Most ancient bronzes have been melted down for scrap, but the precious survivals reveal them as a pinnacle of art history. Power and Pathos brings together some of the greatest. Some were discovered in the renaissance, and some may even have been handed down the generations from antiquity. A surprising number have been found quite recently, and the exhibition is an opportunity to assess them in the context of more familiar sculptures. But one of the greatest recent discoveries is missing.
|Picture: Cleveland Museum of Art|
The Apollo Sauroktonos only emerged in 2004 when it was bought by Cleveland Museum of Art. They say it may be a sole surviving bronze by Praxiteles, one of the greatest ancient sculptors. The catalogue gives short shrift to the idea it's by Praxiteles himself; there's just not enough evidence for that claim. But it's not actually in the exhibition, so we lose the chance to compare it with the canon of ancient bronzes. Sculptures have been brought from all over Europe for this show, but the Apollo Sauroktonos hasn't made it from Cleveland to Los Angeles.
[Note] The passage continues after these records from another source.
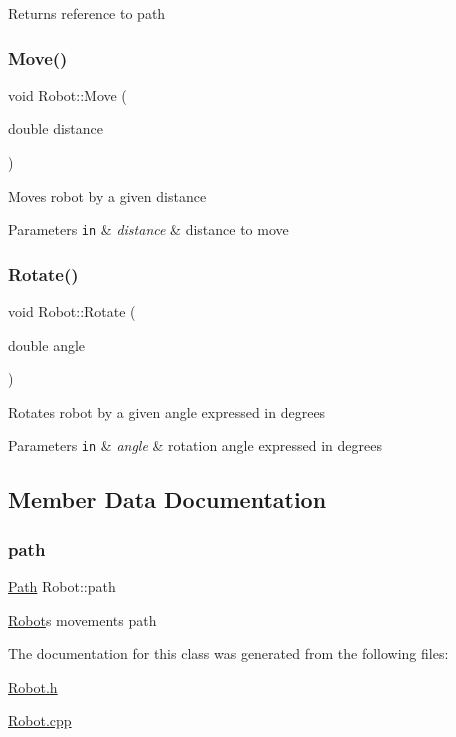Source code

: \begin{DoxyReturn}{Returns}
reference to path 
\end{DoxyReturn}
\mbox{\label{classRobot_ab259b89805dff8afe10bac7fb25da974}} 
\subsubsection{\texorpdfstring{Move()}{Move()}}
{\footnotesize\ttfamily void Robot\+::\+Move (\begin{DoxyParamCaption}\item[{double}]{distance }\end{DoxyParamCaption})}

Moves robot by a given distance 
\begin{DoxyParams}[1]{Parameters}
\mbox{\tt in}  & {\em distance} & distance to move \\
\hline
\end{DoxyParams}
\mbox{\label{classRobot_a1cb405ec49d47c46f3aa87fde1415b59}} 
\subsubsection{\texorpdfstring{Rotate()}{Rotate()}}
{\footnotesize\ttfamily void Robot\+::\+Rotate (\begin{DoxyParamCaption}\item[{double}]{angle }\end{DoxyParamCaption})}

Rotates robot by a given angle expressed in degrees 
\begin{DoxyParams}[1]{Parameters}
\mbox{\tt in}  & {\em angle} & rotation angle expressed in degrees \\
\hline
\end{DoxyParams}


\subsection{Member Data Documentation}
\mbox{\label{classRobot_a82c025500915b17b863d254c5dff42bd}} 
\subsubsection{\texorpdfstring{path}{path}}
{\footnotesize\ttfamily \hyperlink{classPath}{Path} Robot\+::path\hspace{0.3cm}{\ttfamily [private]}}

\hyperlink{classRobot}{Robot}\textquotesingle{}s movement\textquotesingle{}s path 

The documentation for this class was generated from the following files\+:\begin{DoxyCompactItemize}
\item 
\hyperlink{Robot_8h}{Robot.\+h}\item 
\hyperlink{Robot_8cpp}{Robot.\+cpp}\end{DoxyCompactItemize}
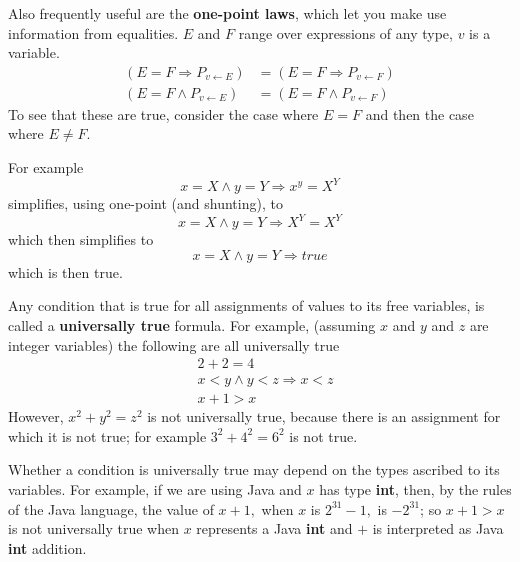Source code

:\documentclass[muchmore,11pt]{article}%
\begin{document}
Also frequently useful are the \textbf{one-point laws}, which let you make use
information from equalities. $E$ and $F$ range over expressions of any type,
$v$ is a variable.
\begin{align*}
\left(  E=F\Rightarrow P_{v\leftarrow E}\right)   &  =\left(  E=F\Rightarrow
P_{v\leftarrow F}\right) \\
\left(  E=F\wedge P_{v\leftarrow E}\right)   &  =\left(  E=F\wedge
P_{v\leftarrow F}\right)
\end{align*}
To see that these are true, consider the case where $E=F$ and then the case
where $E\neq F$.

For example%
\[
x=X\wedge y=Y\Rightarrow x^{y}=X^{Y}%
\]
simplifies, using one-point (and shunting), to%
\[
x=X\wedge y=Y\Rightarrow X^{Y}=X^{Y}%
\]
which then simplifies to%
\[
x=X\wedge y=Y\Rightarrow\mathit{true}%
\]
which is then true.

Any condition that is true for all assignments of values to its free
variables, is called a \textbf{universally true} formula. For example,
(assuming $x$ and $y$ and $z$ are integer variables) the following are all
universally true%
\begin{align*}
&  \left.  2+2=4\right. \\
&  \left.  x<y\wedge y<z\Rightarrow x<z\right. \\
&  \left.  x+1>x\right.
\end{align*}
However, $x^{2}+y^{2}=z^{2}$ is not universally true, because there is an
assignment for which it is not true; for example $3^{2}+4^{2}=6^{2}$ is not true.

Whether a condition is universally true may depend on the types ascribed to
its variables. For example, if we are using Java and $x$ has type
\textbf{int}, then, by the rules of the Java language, the value of $x+1,$
when $x$ is $2^{31}-1,$ is $-2^{31}$; so $x+1>x$ is not universally true when
$x$ represents a Java \textbf{int} and $+$ is interpreted as Java \textbf{int} addition.

\begin{comment}
    Note that Dafny uses short circuiting three valued logic, so it might be a good idea to change POL to
    do the same.
\end{comment}
\end{document}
It's a controversial sculpture. It was bought from a dealer that has broken the law in the US and Egypt, and its provenance is vague. Most suspicious of all is Cleveland's own secrecy; it refused to allow an academic access to its files on the sculpture. But technical evidence indicates that it was excavated a long time ago, and no specific claims have been made for restitution. That didn't stop the Greek government leaning on the Louvre and demanding its exclusion from an exhibition on Praxiteles. I don't know if specific threats were made over the Power and Pathos exhibition, but the chilling effect of Greece's threat to the Louvre may have been sufficient.
Looting of antiquities is an especially pernicious crime. It is so much more than property theft; it permanently deprives humanity of irrecoverable evidence of our history. Context is vitally important. But our rightful outrage at looting shouldn't stop us asking: does stigmatisation of antiquities without provenance stop looting? And what should we do with all the antiquities that lack provenance? Should they be hidden from view, never sold or loaned?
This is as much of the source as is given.